In the futuristic world of "Star Trek," computers listen to human speech, then follow orders or answer questions with near-perfect precision. But present-day computers are not so skillful. Current machines can respond to brief, clearly uttered instructions such as "open the door," but asking them to understand casual conversation is asking for trouble. Even state-of-the-art systems stumble over words that sound alike or have more than one meaning. To a computer, the phrases "recognize speech" and "wreck a nice beach" sound the same. When people slur their words or speak with a regional accent, computerized comprehension becomes even tougher.
In the face of such obstacles, researchers at The Johns Hopkins University are developing new tools to help computers understand speech. To support this work, they recently received a $750,000 National Science Foundation grant. The Hopkins team was one of 15 nationwide picked to participate in a $10-million NSF project aimed at developing more natural interaction between computers and humans. When the Hopkins software is perfected, it could allow a blind person to dictate a letter to a computer with far greater accuracy than existing systems. It could also provide a powerful new way to search through hours of recorded speeches and news reports that have not been transcribed. "The grand goal," says Eric Brill, a researcher at Hopkins' Center for Language and Speech Processing "would be to have a computer understand any kind of human speech."

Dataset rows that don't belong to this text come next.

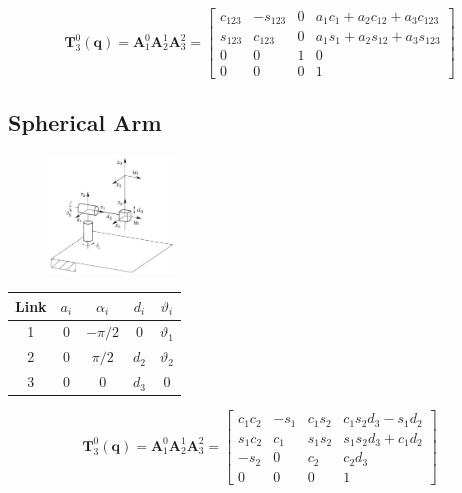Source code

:\documentclass[10pt]{article}
\begin{document}
\noindent
$$
    \boldsymbol{T}_{3}^{0}(\boldsymbol{q})=\boldsymbol{A}_{1}^{0} \boldsymbol{A}_{2}^{1} \boldsymbol{A}_{3}^{2}=\left[\begin{array}{cccc}
c_{123} & -s_{123} & 0 & a_{1} c_{1}+a_{2} c_{12}+a_{3} c_{123} \\
s_{123} & c_{123} & 0 & a_{1} s_{1}+a_{2} s_{12}+a_{3} s_{123} \\
0 & 0 & 1 & 0 \\
0 & 0 & 0 & 1
\end{array}\right]
$$





\subsection{Spherical Arm}
\begin{figure}[H]
    \centering
   \includegraphics[max width=0.3\textwidth]{./kinematics/spherical_arm}
    \label{c1.l2.fig.spherical-arm}
\end{figure}




\begin{table}[h]
\begin{center}
\begin{tabular}{ccccc}
\hline
Link & $a_{i}$ & $\alpha_{i}$ & $d_{i}$ & $\vartheta_{i}$ \\
\hline
1 & 0 & $-\pi / 2$ & 0 & $\vartheta_{1}$ \\
2 & 0 & $\pi / 2$ & $d_{2}$ & $\vartheta_{2}$ \\
3 & 0 & 0 & $d_{3}$ & 0 \\
\hline
\end{tabular}
\end{center}
\end{table}


$$
\boldsymbol{T}_{3}^{0}(\boldsymbol{q})=\boldsymbol{A}_{1}^{0} \boldsymbol{A}_{2}^{1} \boldsymbol{A}_{3}^{2}=\left[\begin{array}{cccc}
c_{1} c_{2} & -s_{1} & c_{1} s_{2} & c_{1} s_{2} d_{3}-s_{1} d_{2} \\
s_{1} c_{2} & c_{1} & s_{1} s_{2} & s_{1} s_{2} d_{3}+c_{1} d_{2} \\
-s_{2} & 0 & c_{2} & c_{2} d_{3} \\
0 & 0 & 0 & 1
\end{array}\right]
$$
\end{document}
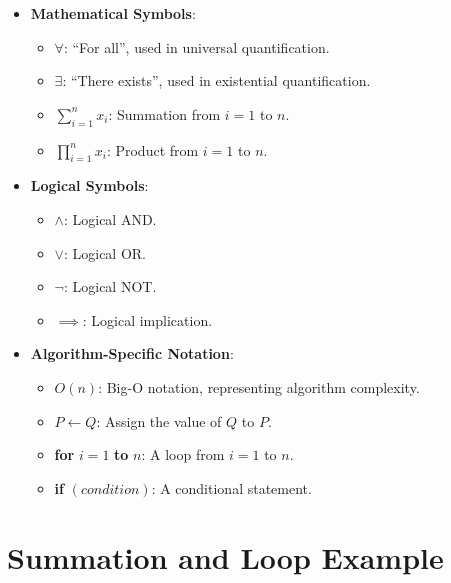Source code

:\documentclass[
  letterpaper,
  DIV=11,
  numbers=noendperiod]{scrreprt}
\providecommand{\tightlist}{%
  \setlength{\itemsep}{0pt}\setlength{\parskip}{0pt}}\usepackage{longtable,booktabs,array}
\begin{document}
\begin{itemize}
\tightlist
\item
  \textbf{Mathematical Symbols}:

  \begin{itemize}
  \tightlist
  \item
    \(\forall\): ``For all'', used in universal quantification.
  \item
    \(\exists\): ``There exists'', used in existential quantification.
  \item
    \(\sum_{i=1}^n x_i\): Summation from \(i = 1\) to \(n\).
  \item
    \(\prod_{i=1}^n x_i\): Product from \(i = 1\) to \(n\).
  \end{itemize}
\item
  \textbf{Logical Symbols}:

  \begin{itemize}
  \tightlist
  \item
    \(\land\): Logical AND.
  \item
    \(\lor\): Logical OR.
  \item
    \(\neg\): Logical NOT.
  \item
    \(\implies\): Logical implication.
  \end{itemize}
\item
  \textbf{Algorithm-Specific Notation}:

  \begin{itemize}
  \tightlist
  \item
    \(O(n)\): Big-O notation, representing algorithm complexity.
  \item
    \(P \leftarrow Q\): Assign the value of \(Q\) to \(P\).
  \item
    \textbf{for} \(i = 1\) \textbf{to} \(n\): A loop from \(i = 1\) to
    \(n\).
  \item
    \textbf{if} \((condition)\): A conditional statement.
  \end{itemize}
\end{itemize}

\section{Summation and Loop Example}\label{summation-and-loop-example}
\end{document}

Significant advances are needed. Current speech recognition software often trips over garbled or sound-alike words. When that happens, it looks at the previous word or two for help, says Brill, an assistant professor in the Department of Computer Science. With this method, the machine can decide that the words it heard after "walking" were more likely to be "the dog" than "the dock." Still, this existing software will incorrectly transcribe about 40 percent of the words it hears in a casual conversation. "It's not enough," Brill says. "We need to be much more sophisticated in predicting what was just said, based on what the computer has already heard. It will be a very long time before we're down to a 1 percent error rate. But the system becomes more and more useful as the error rate goes down." To cut down on mistakes, Hopkins researchers are teaching computers to examine the structure of a sentence, not just a couple of neighboring words. Just as grammar school children are taught to do, a computer could be programmed to break a sentence into its subject, verb, object and modifiers. With this knowledge, it could make better guesses about troublesome words. "If the main verb of the sentence is 'drive,' then 'spaghetti' is an unlikely object," explains Brill. "But 'car' is a likely object, or maybe 'golf ball.' We are trying to get the computer to ask questions like that."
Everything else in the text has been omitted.